BEGIN Raw data
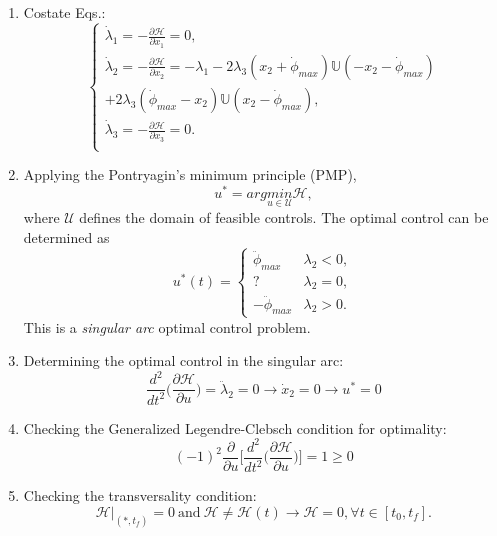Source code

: \documentclass[letterpaper, paper,12pt]{AAS}		%
\begin{document}
\begin{enumerate}
		\item Costate Eqs.:
		\begin{equation}
		\left\{\begin{array}{l}
		\dot{\lambda}_1=-\frac{\partial{\mathscr{H}}}{\partial{x_1}}=0,\\
		\dot{\lambda}_2=-\frac{\partial{\mathscr{H}}}{\partial{x_2}}=-\lambda_1-2\lambda_3(x_2+\dot{\phi}_{max})\mathbb{U}(-x_2-\dot{\phi}_{max})\\
		+2\lambda_3(\dot{\phi}_{max}-x_2)\mathbb{U}(x_2-\dot{\phi}_{max}),\\
		\dot{\lambda}_3=-\frac{\partial{\mathscr{H}}}{\partial{x_3}}=0.\\
		\end{array}
		\right.
		\end{equation}
		\item Applying the Pontryagin's minimum principle (PMP),
		\begin{equation}
		u^*=arg \underset{u\in\mathcal{U}}{min} \mathscr{H},
		\end{equation}
		where $\mathcal{U}$ defines the domain of feasible controls. The optimal control can be determined as
		\begin{equation}
		u^*(t)=\left\{
		\begin{array}{ll}
		\ddot{\phi}_{max}&\lambda_2<0,\\
		?& \lambda_2=0,\\
		-\ddot{\phi}_{max}&\lambda_2>0.
		\end{array}
		\right.
		\end{equation}
		This is a {\it singular arc} optimal control problem.
		
		
		\item Determining the optimal control in the singular arc:
		\begin{equation}
		\frac{d^2}{dt^2}\Big(\frac{\partial \mathscr{H}}{\partial u}\Big)=\ddot{\lambda}_2=0\rightarrow \dot{x}_2=0\rightarrow u^*=0
		\end{equation}
		\item Checking the Generalized Legendre-Clebsch condition for optimality:
		\begin{equation}
		(-1)^2\frac{\partial}{\partial u}\Big[\frac{d^2}{dt^2}\Big(\frac{\partial \mathscr{H}}{\partial u}\Big)\Big]=1\geq 0
		\end{equation}
		\item Checking the transversality condition:
		\begin{equation}
		\mathscr{H}|_{(*,t_f)}=0\  \text{and} \ \mathscr{H}\neq\mathscr{H}(t)\rightarrow \mathscr{H}=0, \forall t\in[t_0, t_f].
		\end{equation}
	\end{enumerate}
	
\end{document}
END Raw data
Without the pictures, give back every record precisely as shown.

• **Solution below**
Source code

: \documentclass[letterpaper, paper,12pt]{AAS}		%
\begin{document}
\begin{enumerate}
		\item Costate Eqs.:
		\begin{equation}
		\left\{\begin{array}{l}
		\dot{\lambda}_1=-\frac{\partial{\mathscr{H}}}{\partial{x_1}}=0,\\
		\dot{\lambda}_2=-\frac{\partial{\mathscr{H}}}{\partial{x_2}}=-\lambda_1-2\lambda_3(x_2+\dot{\phi}_{max})\mathbb{U}(-x_2-\dot{\phi}_{max})\\
		+2\lambda_3(\dot{\phi}_{max}-x_2)\mathbb{U}(x_2-\dot{\phi}_{max}),\\
		\dot{\lambda}_3=-\frac{\partial{\mathscr{H}}}{\partial{x_3}}=0.\\
		\end{array}
		\right.
		\end{equation}
		\item Applying the Pontryagin's minimum principle (PMP),
		\begin{equation}
		u^*=arg \underset{u\in\mathcal{U}}{min} \mathscr{H},
		\end{equation}
		where $\mathcal{U}$ defines the domain of feasible controls. The optimal control can be determined as
		\begin{equation}
		u^*(t)=\left\{
		\begin{array}{ll}
		\ddot{\phi}_{max}&\lambda_2<0,\\
		?& \lambda_2=0,\\
		-\ddot{\phi}_{max}&\lambda_2>0.
		\end{array}
		\right.
		\end{equation}
		This is a {\it singular arc} optimal control problem.
		
		
		\item Determining the optimal control in the singular arc:
		\begin{equation}
		\frac{d^2}{dt^2}\Big(\frac{\partial \mathscr{H}}{\partial u}\Big)=\ddot{\lambda}_2=0\rightarrow \dot{x}_2=0\rightarrow u^*=0
		\end{equation}
		\item Checking the Generalized Legendre-Clebsch condition for optimality:
		\begin{equation}
		(-1)^2\frac{\partial}{\partial u}\Big[\frac{d^2}{dt^2}\Big(\frac{\partial \mathscr{H}}{\partial u}\Big)\Big]=1\geq 0
		\end{equation}
		\item Checking the transversality condition:
		\begin{equation}
		\mathscr{H}|_{(*,t_f)}=0\  \text{and} \ \mathscr{H}\neq\mathscr{H}(t)\rightarrow \mathscr{H}=0, \forall t\in[t_0, t_f].
		\end{equation}
	\end{enumerate}
	
\end{document}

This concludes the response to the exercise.